▶ _TASK DATA_:
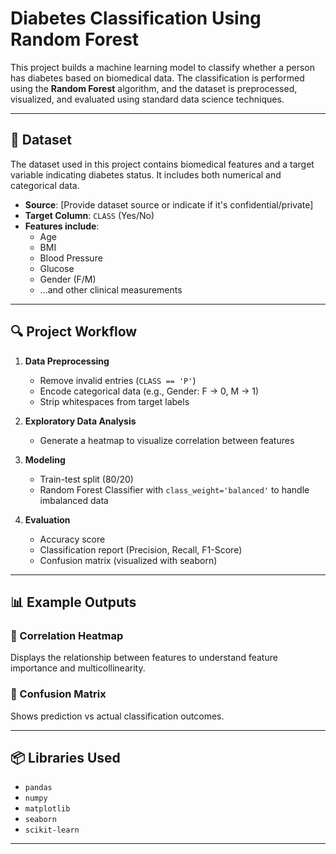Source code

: # Diabetes Classification Using Random Forest

This project builds a machine learning model to classify whether a person has diabetes based on biomedical data. The classification is performed using the **Random Forest** algorithm, and the dataset is preprocessed, visualized, and evaluated using standard data science techniques.

---

## 📁 Dataset

The dataset used in this project contains biomedical features and a target variable indicating diabetes status. It includes both numerical and categorical data.

- **Source**: [Provide dataset source or indicate if it's confidential/private]
- **Target Column**: `CLASS` (Yes/No)
- **Features include**:
  - Age
  - BMI
  - Blood Pressure
  - Glucose
  - Gender (F/M)
  - ...and other clinical measurements

---

## 🔍 Project Workflow

1. **Data Preprocessing**
   - Remove invalid entries (`CLASS == 'P'`)
   - Encode categorical data (e.g., Gender: F → 0, M → 1)
   - Strip whitespaces from target labels

2. **Exploratory Data Analysis**
   - Generate a heatmap to visualize correlation between features

3. **Modeling**
   - Train-test split (80/20)
   - Random Forest Classifier with `class_weight='balanced'` to handle imbalanced data

4. **Evaluation**
   - Accuracy score
   - Classification report (Precision, Recall, F1-Score)
   - Confusion matrix (visualized with seaborn)

---

## 📊 Example Outputs

### 🔸 Correlation Heatmap

Displays the relationship between features to understand feature importance and multicollinearity.

### 🔸 Confusion Matrix

Shows prediction vs actual classification outcomes.

---

## 📦 Libraries Used

- `pandas`
- `numpy`
- `matplotlib`
- `seaborn`
- `scikit-learn`

---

▶ _TASK DIRECTIONS_: Print every entry word for word; omit the pictures.

▶ _RESULT OF THE TASK_:
Source code

: # Diabetes Classification Using Random Forest

This project builds a machine learning model to classify whether a person has diabetes based on biomedical data. The classification is performed using the **Random Forest** algorithm, and the dataset is preprocessed, visualized, and evaluated using standard data science techniques.

---

## 📁 Dataset

The dataset used in this project contains biomedical features and a target variable indicating diabetes status. It includes both numerical and categorical data.

- **Source**: [Provide dataset source or indicate if it's confidential/private]
- **Target Column**: `CLASS` (Yes/No)
- **Features include**:
  - Age
  - BMI
  - Blood Pressure
  - Glucose
  - Gender (F/M)
  - ...and other clinical measurements

---

## 🔍 Project Workflow

1. **Data Preprocessing**
   - Remove invalid entries (`CLASS == 'P'`)
   - Encode categorical data (e.g., Gender: F → 0, M → 1)
   - Strip whitespaces from target labels

2. **Exploratory Data Analysis**
   - Generate a heatmap to visualize correlation between features

3. **Modeling**
   - Train-test split (80/20)
   - Random Forest Classifier with `class_weight='balanced'` to handle imbalanced data

4. **Evaluation**
   - Accuracy score
   - Classification report (Precision, Recall, F1-Score)
   - Confusion matrix (visualized with seaborn)

---

## 📊 Example Outputs

### 🔸 Correlation Heatmap

Displays the relationship between features to understand feature importance and multicollinearity.

### 🔸 Confusion Matrix

Shows prediction vs actual classification outcomes.

---

## 📦 Libraries Used

- `pandas`
- `numpy`
- `matplotlib`
- `seaborn`
- `scikit-learn`

---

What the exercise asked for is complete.